- **EXERCISE**
Keep every word the same. Repeat the records without their images.

- **PROVIDED ENTRIES**
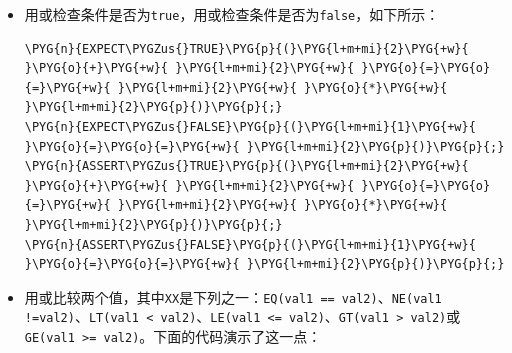 \begin{itemize}
\item 用或检查条件是否为\texttt{true}，用或检查条件是否为\texttt{false}，如下所示：



\begin{codeblockbg}
\begin{Verbatim}[commandchars=\\\{\},breaklines=true,breakanywhere=true,fontsize=\codefont,xleftmargin=17bp]
\PYG{n}{EXPECT\PYGZus{}TRUE}\PYG{p}{(}\PYG{l+m+mi}{2}\PYG{+w}{ }\PYG{o}{+}\PYG{+w}{ }\PYG{l+m+mi}{2}\PYG{+w}{ }\PYG{o}{=}\PYG{o}{=}\PYG{+w}{ }\PYG{l+m+mi}{2}\PYG{+w}{ }\PYG{o}{*}\PYG{+w}{ }\PYG{l+m+mi}{2}\PYG{p}{)}\PYG{p}{;}
\PYG{n}{EXPECT\PYGZus{}FALSE}\PYG{p}{(}\PYG{l+m+mi}{1}\PYG{+w}{ }\PYG{o}{=}\PYG{o}{=}\PYG{+w}{ }\PYG{l+m+mi}{2}\PYG{p}{)}\PYG{p}{;}
\PYG{n}{ASSERT\PYGZus{}TRUE}\PYG{p}{(}\PYG{l+m+mi}{2}\PYG{+w}{ }\PYG{o}{+}\PYG{+w}{ }\PYG{l+m+mi}{2}\PYG{+w}{ }\PYG{o}{=}\PYG{o}{=}\PYG{+w}{ }\PYG{l+m+mi}{2}\PYG{+w}{ }\PYG{o}{*}\PYG{+w}{ }\PYG{l+m+mi}{2}\PYG{p}{)}\PYG{p}{;}
\PYG{n}{ASSERT\PYGZus{}FALSE}\PYG{p}{(}\PYG{l+m+mi}{1}\PYG{+w}{ }\PYG{o}{=}\PYG{o}{=}\PYG{+w}{ }\PYG{l+m+mi}{2}\PYG{p}{)}\PYG{p}{;}
\end{Verbatim}
\end{codeblockbg}



\item 用或比较两个值，其中\texttt{XX}是下列之一：\texttt{EQ(\allowbreak{}val1 == val2)}、\texttt{NE(\allowbreak{}val1 !=}\texttt{val2)}、\texttt{LT(\allowbreak{}val1 < val2)}、\texttt{LE(\allowbreak{}val1 <\allowbreak{}= val2)}、\texttt{GT(\allowbreak{}val1 > val2)}或\texttt{GE(\allowbreak{}val1 >\allowbreak{}= val2)}。下面的代码演示了这一点：




\end{itemize}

- **EXERCISE RESPONSE**
 \begin{itemize}
\item 用或检查条件是否为\texttt{true}，用或检查条件是否为\texttt{false}，如下所示：



\begin{codeblockbg}
\begin{Verbatim}[commandchars=\\\{\},breaklines=true,breakanywhere=true,fontsize=\codefont,xleftmargin=17bp]
\PYG{n}{EXPECT\PYGZus{}TRUE}\PYG{p}{(}\PYG{l+m+mi}{2}\PYG{+w}{ }\PYG{o}{+}\PYG{+w}{ }\PYG{l+m+mi}{2}\PYG{+w}{ }\PYG{o}{=}\PYG{o}{=}\PYG{+w}{ }\PYG{l+m+mi}{2}\PYG{+w}{ }\PYG{o}{*}\PYG{+w}{ }\PYG{l+m+mi}{2}\PYG{p}{)}\PYG{p}{;}
\PYG{n}{EXPECT\PYGZus{}FALSE}\PYG{p}{(}\PYG{l+m+mi}{1}\PYG{+w}{ }\PYG{o}{=}\PYG{o}{=}\PYG{+w}{ }\PYG{l+m+mi}{2}\PYG{p}{)}\PYG{p}{;}
\PYG{n}{ASSERT\PYGZus{}TRUE}\PYG{p}{(}\PYG{l+m+mi}{2}\PYG{+w}{ }\PYG{o}{+}\PYG{+w}{ }\PYG{l+m+mi}{2}\PYG{+w}{ }\PYG{o}{=}\PYG{o}{=}\PYG{+w}{ }\PYG{l+m+mi}{2}\PYG{+w}{ }\PYG{o}{*}\PYG{+w}{ }\PYG{l+m+mi}{2}\PYG{p}{)}\PYG{p}{;}
\PYG{n}{ASSERT\PYGZus{}FALSE}\PYG{p}{(}\PYG{l+m+mi}{1}\PYG{+w}{ }\PYG{o}{=}\PYG{o}{=}\PYG{+w}{ }\PYG{l+m+mi}{2}\PYG{p}{)}\PYG{p}{;}
\end{Verbatim}
\end{codeblockbg}



\item 用或比较两个值，其中\texttt{XX}是下列之一：\texttt{EQ(\allowbreak{}val1 == val2)}、\texttt{NE(\allowbreak{}val1 !=}\texttt{val2)}、\texttt{LT(\allowbreak{}val1 < val2)}、\texttt{LE(\allowbreak{}val1 <\allowbreak{}= val2)}、\texttt{GT(\allowbreak{}val1 > val2)}或\texttt{GE(\allowbreak{}val1 >\allowbreak{}= val2)}。下面的代码演示了这一点：




\end{itemize}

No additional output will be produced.